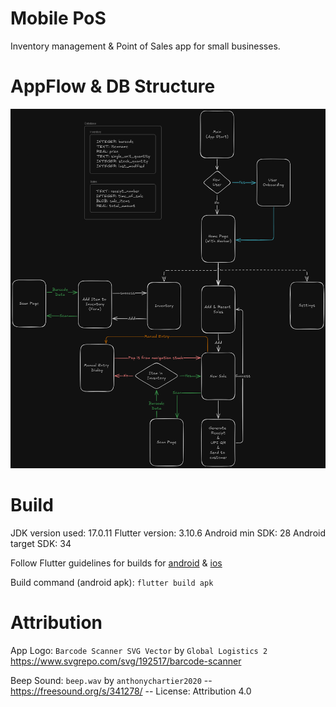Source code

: # Mobile PoS
Inventory management & Point of Sales app for small businesses.


#  AppFlow & DB Structure
![AppFlow](github/mobilePoS-appflow.png)


# Build
JDK version used: 17.0.11
Flutter version: 3.10.6
Android min SDK: 28
Android target SDK: 34

Follow Flutter guidelines for builds for [android](https://docs.flutter.dev/deployment/android) & [ios](https://docs.flutter.dev/deployment/android)

Build command (android apk): `flutter build apk`


# Attribution
App Logo: `Barcode Scanner SVG Vector` by `Global Logistics 2` https://www.svgrepo.com/svg/192517/barcode-scanner

Beep Sound: `beep.wav` by `anthonychartier2020` -- https://freesound.org/s/341278/ -- License: Attribution 4.0
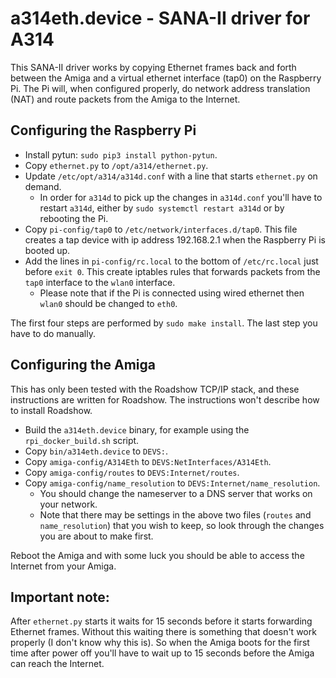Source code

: # a314eth.device - SANA-II driver for A314

This SANA-II driver works by copying Ethernet frames back and forth between the Amiga and a virtual ethernet interface (tap0) on the Raspberry Pi. The Pi will, when configured properly, do network address translation (NAT) and route packets from the Amiga to the Internet.

## Configuring the Raspberry Pi

- Install pytun: `sudo pip3 install python-pytun`.
- Copy `ethernet.py` to `/opt/a314/ethernet.py`.
- Update `/etc/opt/a314/a314d.conf` with a line that starts `ethernet.py` on demand.
  - In order for `a314d` to pick up the changes in `a314d.conf` you'll have to restart `a314d`, either by `sudo systemctl restart a314d` or by rebooting the Pi.
- Copy `pi-config/tap0` to `/etc/network/interfaces.d/tap0`. This file creates a tap device with ip address 192.168.2.1 when the Raspberry Pi is booted up.
- Add the lines in `pi-config/rc.local` to the bottom of `/etc/rc.local` just before `exit 0`. This create iptables rules that forwards packets from the `tap0` interface to the `wlan0` interface.
  - Please note that if the Pi is connected using wired ethernet then `wlan0` should be changed to `eth0`.

The first four steps are performed by `sudo make install`. The last step you have to do manually.

## Configuring the Amiga

This has only been tested with the Roadshow TCP/IP stack, and these instructions are written for Roadshow. The instructions won't describe how to install Roadshow.

- Build the `a314eth.device` binary, for example using the `rpi_docker_build.sh` script.
- Copy `bin/a314eth.device` to `DEVS:`.
- Copy `amiga-config/A314Eth` to `DEVS:NetInterfaces/A314Eth`.
- Copy `amiga-config/routes` to `DEVS:Internet/routes`.
- Copy `amiga-config/name_resolution` to `DEVS:Internet/name_resolution`.
  - You should change the nameserver to a DNS server that works on your network.
  - Note that there may be settings in the above two files (`routes` and `name_resolution`) that you wish to keep, so look through the changes you are about to make first.

Reboot the Amiga and with some luck you should be able to access the Internet from your Amiga.

## Important note:

After `ethernet.py` starts it waits for 15 seconds before it starts forwarding Ethernet frames. Without this waiting there is something that doesn't work properly (I don't know why this is). So when the Amiga boots for the first time after power off you'll have to wait up to 15 seconds before the Amiga can reach the Internet.
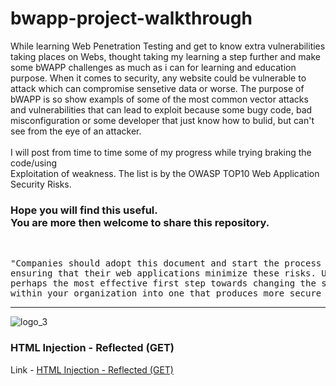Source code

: # bwapp-project-walkthrough 
While learning Web Penetration Testing and get to know extra vulnerabilities taking places on Webs, thought taking my learning a step further and make some bWAPP challenges as much as i can for learning and education purpose. When it comes to security, any website could be vulnerable to attack which can compromise sensetive data or worse. The purpose of bWAPP is so show exampls of some of the most common vector attacks and vulnerabilities that can lead to exploit because some bugy code, bad misconfiguration or some developer that just know how to bulid, but can't see from the eye of an attacker.<br>
<br>
I will post from time to time some of my progress while trying braking the code/using<br>
Exploitation of weakness. The list is by the OWASP TOP10 Web Application Security Risks.<br>
<h3>Hope you will find this useful.<br>
You are more then welcome to share this repository.</h3>
<br>
<pre>"Companies should adopt this document and start the process of
ensuring that their web applications minimize these risks. Using the OWASP Top 10 is
perhaps the most effective first step towards changing the software development culture
within your organization into one that produces more secure code." - OWASP</pre>

----------------------------------------------------------------
![logo_3](https://user-images.githubusercontent.com/90532971/188336585-80f93458-308b-42fd-b67a-e04463f3527c.png)

<h3>HTML Injection - Reflected (GET)</h3>
Link - <a href="https://github.com/Adkali/bWAPP-Projec-Walk/tree/main/HTML%20Injection%20-%20Reflected%20(GET)%20-%20Low">HTML Injection - Reflected (GET)</a>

**WHAT THE TASK ASKS:**
All lines with the string "your" must be copied from the data.

**ANSWER TO THIS TASK:**
  - You should change the nameserver to a DNS server that works on your network.
Reboot the Amiga and with some luck you should be able to access the Internet from your Amiga.
within your organization into one that produces more secure code." - OWASP</pre>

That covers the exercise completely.